Another employee, Rachel Blum, wrote, "If you subscribe to an ideology that, as a matter of fact, wants to kill people because they are different — and has, by the millions — then you deserve being punched in the face. Repeatedly."
Another post shows Google manager Kim Burchett suggesting a public blacklist of political conservatives inside the company, who would be subjected to "something resembling a trial" before being added.
"I am considering creating a public-inside-Google document of 'people who make diversity difficult'," she wrote.
"I am thinking of something like a Google doc that accepts comments, and which calls out those Googlers who repeatedly make public statements that are unsupportive of diversity, with links to those statements so that readers can decide for themselves.

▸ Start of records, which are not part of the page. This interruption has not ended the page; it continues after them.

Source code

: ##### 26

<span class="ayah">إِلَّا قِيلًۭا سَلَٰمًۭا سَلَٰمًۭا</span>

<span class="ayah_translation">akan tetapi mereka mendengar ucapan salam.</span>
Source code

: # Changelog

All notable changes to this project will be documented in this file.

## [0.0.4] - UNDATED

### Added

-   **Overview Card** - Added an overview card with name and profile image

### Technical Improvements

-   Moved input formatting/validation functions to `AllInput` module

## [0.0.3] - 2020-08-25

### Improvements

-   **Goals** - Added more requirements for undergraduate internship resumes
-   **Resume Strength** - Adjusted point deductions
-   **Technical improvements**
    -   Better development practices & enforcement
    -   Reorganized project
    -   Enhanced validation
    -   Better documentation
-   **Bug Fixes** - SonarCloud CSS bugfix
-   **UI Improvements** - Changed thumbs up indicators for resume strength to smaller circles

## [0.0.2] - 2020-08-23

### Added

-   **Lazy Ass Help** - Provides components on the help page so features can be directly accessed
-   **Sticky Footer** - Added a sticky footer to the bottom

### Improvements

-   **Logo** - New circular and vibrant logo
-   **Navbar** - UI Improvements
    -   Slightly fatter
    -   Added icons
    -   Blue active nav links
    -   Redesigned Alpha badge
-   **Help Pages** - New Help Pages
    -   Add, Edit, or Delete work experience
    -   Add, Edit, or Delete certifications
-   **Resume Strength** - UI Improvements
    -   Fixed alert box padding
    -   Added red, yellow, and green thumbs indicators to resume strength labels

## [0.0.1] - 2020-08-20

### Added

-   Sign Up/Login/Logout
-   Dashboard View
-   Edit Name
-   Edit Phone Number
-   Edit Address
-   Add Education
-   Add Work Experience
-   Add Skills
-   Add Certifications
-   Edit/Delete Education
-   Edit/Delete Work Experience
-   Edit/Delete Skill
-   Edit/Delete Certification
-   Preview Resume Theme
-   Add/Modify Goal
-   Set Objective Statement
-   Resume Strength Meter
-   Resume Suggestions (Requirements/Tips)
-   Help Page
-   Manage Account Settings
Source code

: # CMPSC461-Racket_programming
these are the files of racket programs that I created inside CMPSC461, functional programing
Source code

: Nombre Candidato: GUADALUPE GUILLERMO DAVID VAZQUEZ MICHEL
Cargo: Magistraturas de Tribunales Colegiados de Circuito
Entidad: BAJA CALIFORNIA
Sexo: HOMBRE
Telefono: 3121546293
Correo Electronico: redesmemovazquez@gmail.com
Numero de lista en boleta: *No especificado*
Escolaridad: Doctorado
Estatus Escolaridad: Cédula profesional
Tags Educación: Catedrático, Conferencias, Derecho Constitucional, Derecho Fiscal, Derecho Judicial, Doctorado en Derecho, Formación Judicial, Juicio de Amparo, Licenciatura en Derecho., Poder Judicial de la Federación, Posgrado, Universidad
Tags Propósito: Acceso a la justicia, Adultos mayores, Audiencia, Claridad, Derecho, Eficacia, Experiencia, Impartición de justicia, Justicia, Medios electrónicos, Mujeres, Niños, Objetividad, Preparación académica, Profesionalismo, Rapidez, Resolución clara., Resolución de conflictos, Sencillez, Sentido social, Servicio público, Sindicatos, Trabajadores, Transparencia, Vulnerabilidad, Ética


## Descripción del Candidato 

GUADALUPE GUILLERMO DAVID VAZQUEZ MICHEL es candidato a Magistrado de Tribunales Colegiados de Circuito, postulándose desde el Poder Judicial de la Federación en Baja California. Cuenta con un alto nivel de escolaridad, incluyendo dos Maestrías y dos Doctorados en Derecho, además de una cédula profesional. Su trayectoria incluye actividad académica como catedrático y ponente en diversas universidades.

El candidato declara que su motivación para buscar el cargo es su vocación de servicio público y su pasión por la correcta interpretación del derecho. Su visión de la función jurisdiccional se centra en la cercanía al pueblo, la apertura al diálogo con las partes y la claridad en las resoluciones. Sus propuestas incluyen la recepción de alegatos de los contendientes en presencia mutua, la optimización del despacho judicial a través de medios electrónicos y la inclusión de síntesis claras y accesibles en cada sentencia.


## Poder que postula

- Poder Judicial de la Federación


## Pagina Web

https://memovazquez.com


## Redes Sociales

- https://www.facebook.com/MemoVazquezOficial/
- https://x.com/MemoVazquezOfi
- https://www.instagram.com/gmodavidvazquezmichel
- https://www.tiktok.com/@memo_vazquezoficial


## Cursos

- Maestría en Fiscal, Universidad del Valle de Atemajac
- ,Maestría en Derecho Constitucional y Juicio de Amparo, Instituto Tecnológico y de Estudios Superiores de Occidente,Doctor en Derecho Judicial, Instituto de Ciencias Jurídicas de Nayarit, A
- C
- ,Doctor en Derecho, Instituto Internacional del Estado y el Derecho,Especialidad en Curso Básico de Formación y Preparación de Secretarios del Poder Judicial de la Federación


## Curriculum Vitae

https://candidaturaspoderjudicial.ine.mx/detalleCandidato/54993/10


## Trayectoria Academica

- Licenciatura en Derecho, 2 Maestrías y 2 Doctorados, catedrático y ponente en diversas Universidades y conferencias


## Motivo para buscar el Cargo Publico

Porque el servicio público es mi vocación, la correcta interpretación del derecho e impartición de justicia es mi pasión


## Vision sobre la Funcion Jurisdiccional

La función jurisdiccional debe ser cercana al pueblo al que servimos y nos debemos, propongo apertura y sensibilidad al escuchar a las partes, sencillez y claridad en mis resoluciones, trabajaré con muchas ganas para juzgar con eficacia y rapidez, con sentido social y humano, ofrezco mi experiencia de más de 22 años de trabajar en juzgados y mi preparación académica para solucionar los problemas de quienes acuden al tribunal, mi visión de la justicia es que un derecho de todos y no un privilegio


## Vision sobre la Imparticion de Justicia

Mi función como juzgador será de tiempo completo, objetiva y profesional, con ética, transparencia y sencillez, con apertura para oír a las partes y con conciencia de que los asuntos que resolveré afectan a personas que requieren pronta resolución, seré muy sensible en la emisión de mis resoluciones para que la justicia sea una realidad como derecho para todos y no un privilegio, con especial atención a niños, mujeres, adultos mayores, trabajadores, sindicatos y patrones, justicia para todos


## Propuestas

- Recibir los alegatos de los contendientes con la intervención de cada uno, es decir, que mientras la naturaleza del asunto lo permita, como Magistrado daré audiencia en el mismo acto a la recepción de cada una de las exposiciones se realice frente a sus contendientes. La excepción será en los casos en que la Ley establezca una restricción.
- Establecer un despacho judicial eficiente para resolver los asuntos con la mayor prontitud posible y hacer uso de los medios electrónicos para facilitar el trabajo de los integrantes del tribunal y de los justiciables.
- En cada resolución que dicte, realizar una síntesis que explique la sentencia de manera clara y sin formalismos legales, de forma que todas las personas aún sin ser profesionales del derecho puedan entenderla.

"The list will be open to contributions from others, but I personally will be the judge of what is included and what is excluded. I will do my best to represent the individuals fairly, compassionately, and in context.
"I expect the list to start with just a handful of people, and if it ever grows to more than 0.5 per cent of Googlers then I will delete it as a failed idea. Things I'm still pondering: should inclusion on the list require something resembling a trial? Should people be removed after some period of time if they start behaving better?"
A large number of messages show employees attacking white people. One post promoted an online workshop titled "Healing from Toxic Whiteness to Better Fight for Racial Justice", while another advised that "if you are white/male/heterosexual/[insert majority group here], there are times to just shut up and listen".
"By being a white male you are in a privileged class that is actively harmful to others, whether you like it or not," another post read.
In a separate post, employee Scott Bruceheart wrote, "Dear all the white people: do not put the burden of relieving your systematic racist discrimination on the people that aren't white. It is not the responsibility of the victim to end the victimisation. It is the responsibility of the victimiser to stop being terrible."
In April 2017, manager Chris Busselle posted a message suggesting that employees should "wield your influence" to attempt to have "cheesy white males" removed from speaker line-ups at conferences.
"Next time you get invited to speak at a conference, especially if you're a white male — ask the organiser to confirm if you're the only white male on the panel / in the speaker line-up," he wrote.
"If not, say you're honoured, but must decline, and give the reason. And because you are at Google, guess what — they're going to change the panel for you. You'll feel bad about inconveniencing them.
"But not that bad. When the cheesy white male executive is in the 'green room' and glaring at you because he was bounced for the panel in favour of a woman on his team, you'll feel pretty damn smug."
Elsewhere, Antonio D'Souza reposted a message from another board, praising the "mea culpa submission" from a fellow employee which said, "I (a white Googler), in an attempt to build rapport with a Black Noogler and demonstrate my lack of ignorance of Black History, ended up whitesplaining Black History to him ... thereby demonstrating my ignorance of Black History in the process.
"A few minutes later, feeling like a complete idiot, I went back to him and apologised for whitesplaining."
In another post to an internal message board called "poly-discuss", one employee asked for advice on "outing yourself as a poly" — apparently referring to "polyamory", or having more than one partner.
In response, a colleague said they usually say something "explicit" to the people they work with, such as, "I'm crashing at the office tonight because my wife is having her boyfriend over and I wanted to give them the house."
In a statement on Tuesday, a Google spokesman said, "We look forward to defending against Damore's lawsuit in court."